To keep costs low, Moma sells its oat-based breakfast products from small trolleys which can be stored during the day rather than incurring rent on a permanent shop unit.
How did commuters respond to Moma's early breakfast efforts? "The reaction was great," says Tom.
"It really was revolutionary for a lot of people. They realised they could actually get a great-tasting breakfast that was really healthy for them at the same time. And it actually did what we said it would do: fill them up and keep them going till lunchtime."
Moma soon graduated from Waterloo East to mainline stations across London, and now its products are no longer the preserve of rail commuters from out of town.
"We've been selling for several years into a lot of big offices in London, and nationally as well," says Tom. "We also sell into a lot of independent cafes and shops, mainly London-based.
"Aside from that we sell in Selfridges on Oxford Street, we sell in Waitrose throughout the country and we sell on Ocado, the online retailer.

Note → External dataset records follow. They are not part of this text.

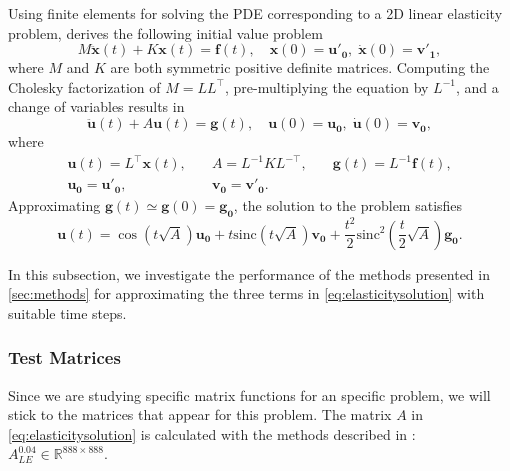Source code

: Using finite elements for solving the PDE corresponding to a 2D linear elasticity problem,
\cite{voet2020linearelasticity} derives the following initial value problem
\begin{equation*}
    M \mathbf{\ddot{x}}(t) + K \mathbf{x}(t) = \mathbf{f}(t), \quad
    \mathbf{x}(0) = \mathbf{u'_0}, \; \mathbf{\dot{x}}(0) = \mathbf{v'_1},
\end{equation*}
where $M$ and $K$ are both symmetric positive definite matrices.
Computing the Cholesky factorization of $M = LL^{\top}$, pre-multiplying the equation by $L^{-1}$,
and a change of variables results in
\begin{equation}
    \mathbf{\ddot{u}}(t) + A \mathbf{u}(t) = \mathbf{g}(t), \quad
    \mathbf{u}(0) = \mathbf{u_0}, \; \mathbf{\dot{u}}(0) = \mathbf{v_0},
\end{equation}
where
\begin{equation*}
    \begin{aligned}
        & \mathbf{u}(t) = L^{\top} \mathbf{x}(t), \quad & A = L^{-1} K L^{-\top}, \quad & \mathbf{g}(t) = L^{-1} \mathbf{f}(t), & \\
        & \mathbf{u_0} = \mathbf{u'_0}, & \mathbf{v_0} = \mathbf{v'_0}. & &
    \end{aligned}
\end{equation*}
Approximating $\mathbf{g}(t) \simeq \mathbf{g}(0) = \mathbf{g_0}$, the solution to
the problem satisfies
\begin{equation}
    \label{eq:elasticitysolution}
    \mathbf{u}(t) = \cos(t\sqrt{A}) \mathbf{u_0}
    + t \mathrm{sinc}(t\sqrt{A}) \mathbf{v_0}
    + \frac{t^2}{2} \mathrm{sinc}^2(\frac{t}{2} \sqrt{A}) \mathbf{g_0}.
\end{equation}

In this subsection, we investigate the performance of the methods presented in \autoref{sec:methods}
for approximating the three terms in \eqref{eq:elasticitysolution} with suitable time steps.

\subsubsection*{Test Matrices}
Since we are studying specific matrix functions for an specific problem, we will stick to the
matrices that appear for this problem. The matrix $A$ in \eqref{eq:elasticitysolution} is
calculated with the methods described in \cite{voet2020linearelasticity}:
$A_{LE}^{0.04} \in \mathbb{R}^{888\times888}$.

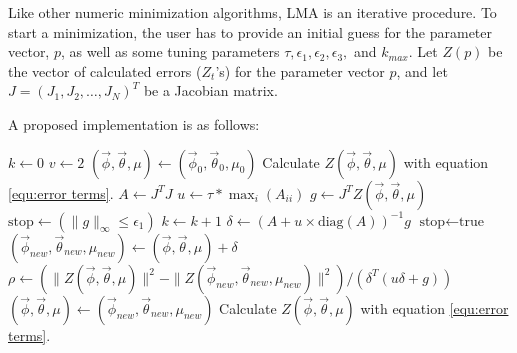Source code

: Like other numeric minimization algorithms, LMA is an iterative
procedure.  To start a minimization, the user has to provide an
initial guess for the parameter vector, $p$, as well as some tuning
parameters $\tau, \epsilon_1, \epsilon_2, \epsilon_3,$ and $k_{max}$.
Let $Z(p)$ be the vector of calculated errors ($Z_t$'s) for the
parameter vector $p$, and let $J = (J_{1}, J_{2}, \dots, J_N)^T$
be a Jacobian matrix.   

A proposed implementation is as follows:
\begin{algorithm}
\begin{algorithmic}[1]
	\State $k \leftarrow 0$  
	\State $v \leftarrow 2$ 
	\State $(\vec{\phi},\vec{\theta},\mu) \leftarrow (\vec{\phi}_0,\vec{\theta}_0,\mu_0)$ 
	\State Calculate $Z(\vec{\phi},\vec{\theta},\mu)$ with equation \ref{equ:error terms}.  
	\State $A \leftarrow J^T J$   
	\State $u \leftarrow \tau * \max_i(A_{ii})$ 
	\State $g \leftarrow J^T Z(\vec{\phi},\vec{\theta},\mu)$ 
	\State $ \text{stop} \leftarrow (\|g\|_{\infty} \le \epsilon_1)$ 
		\State $k \leftarrow k + 1$
		\Repeat
			\State $\delta \leftarrow (A + u \times \text{diag}(A))^{-1} g$ 
			 
				\State  $\text{stop} \leftarrow \text{true}$
			\Else
				\State $(\vec{\phi}_{new},\vec{\theta}_{new},\mu_{new}) \leftarrow (\vec{\phi},\vec{\theta},\mu) + \delta$ 
				\State $\rho \leftarrow (\| Z(\vec{\phi},\vec{\theta},\mu)\|^2 - \| Z(\vec{\phi}_{new},\vec{\theta}_{new},\mu_{new})\|^2 )/(\delta^T(u \delta + g))$ 
				 
					\State $(\vec{\phi},\vec{\theta},\mu) \leftarrow (\vec{\phi}_{new},\vec{\theta}_{new},\mu_{new})$ 
					\State Calculate $Z(\vec{\phi},\vec{\theta},\mu)$ with equation \ref{equ:error terms}.  

\end{algorithmic}
\end{algorithm}
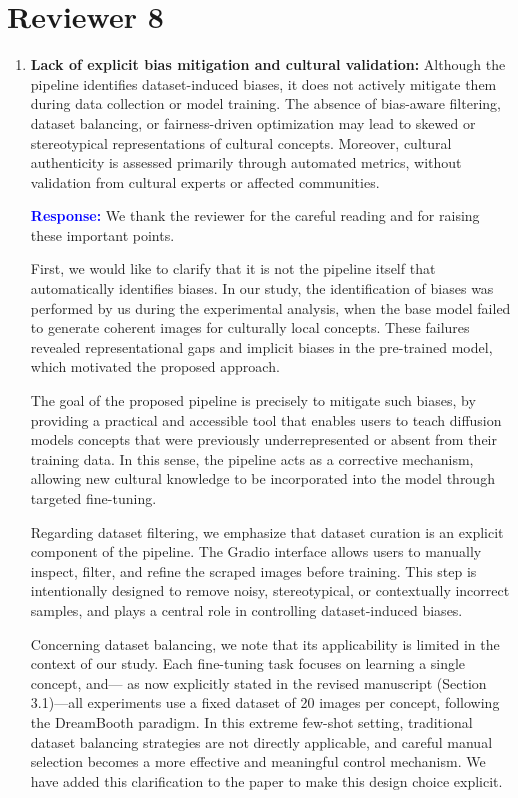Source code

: \documentclass[11pt]{article}
\begin{document}
\section*{Reviewer 8}

\begin{enumerate}[label=\textbf{C\arabic*.}, leftmargin=*]
\item \textbf{Lack of explicit bias mitigation and cultural validation:} Although the pipeline identifies dataset-induced biases, it does not actively mitigate them during data collection or model training. The absence of bias-aware filtering, dataset balancing, or fairness-driven optimization may lead to skewed or stereotypical representations of cultural concepts. Moreover, cultural authenticity is assessed primarily through automated metrics, without validation from cultural experts or affected communities.

\textbf{\textcolor{blue}{Response:}} We thank the reviewer for the careful reading and for raising these important points.

First, we would like to clarify that it is not the pipeline itself that automatically identifies biases. In our study, the identification of biases was performed by us during the experimental analysis, when the base model failed to generate coherent images for culturally local concepts. These failures revealed representational gaps and implicit biases in the pre-trained model, which motivated the proposed approach.


The goal of the proposed pipeline is precisely to mitigate such biases, by providing a practical and accessible tool that enables users to teach diffusion models concepts that were previously underrepresented or absent from their training data. In this sense, the pipeline acts as a corrective mechanism, allowing new cultural knowledge to be incorporated into the model through targeted fine-tuning.

Regarding dataset filtering, we emphasize that dataset curation is an explicit component of the pipeline. The Gradio interface allows users to manually inspect, filter, and refine the scraped images before training. This step is intentionally designed to remove noisy, stereotypical, or contextually incorrect samples, and plays a central role in controlling dataset-induced biases.

Concerning dataset balancing, we note that its applicability is limited in the context of our study. Each fine-tuning task focuses on learning a single concept, and— as now explicitly stated in the revised manuscript (Section 3.1)—all experiments use a fixed dataset of 20 images per concept, following the DreamBooth paradigm. In this extreme few-shot setting, traditional dataset balancing strategies are not directly applicable, and careful manual selection becomes a more effective and meaningful control mechanism. We have added this clarification to the paper to make this design choice explicit.


\end{enumerate}
\end{document}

"We do about a thousand products a day for Virgin Atlantic. And most recently we've gone into 34 Sainsbury's convenience stores. Again, around the country from Aberdeen down to London."
Although making it into stores like Sainsbury's might be a welcome victory for a small company, doesn't such expansion run the risk of compromising on attention to detail? Not so, insists Tom.
"In terms of the quality of the product, that's absolutely paramount," he says. "I look after the quality directly myself. Every single batch we get produced, I'll test every flavour. We often tweak the ingredients just by fractions of a percent to get it exactly right. It's not an easy thing to monitor. Oats vary a lot in their consistency throughout the season."
With its stalls on mainline station concourses, Moma has been well placed to monitor the effects of the recession on the number of commuters and their spending habits.
Tom says that trade dropped off a bit after August 2008 but things have picked up again recently.
"We charge £2 for a breakfast, which is actually really good value when you consider it's the full breakfast and will literally keep people going through until lunchtime," he says.
What's next for Moma? "I really want to push Moma into anywhere that's looking for a premium, healthy breakfast, both in terms of grab-and-go, but also take-home breakfasts," says Tom.
"We're developing a large, big tub. It's cold, you can buy it in supermarkets and put it in the fridge, and you can have it every day for your breakfast."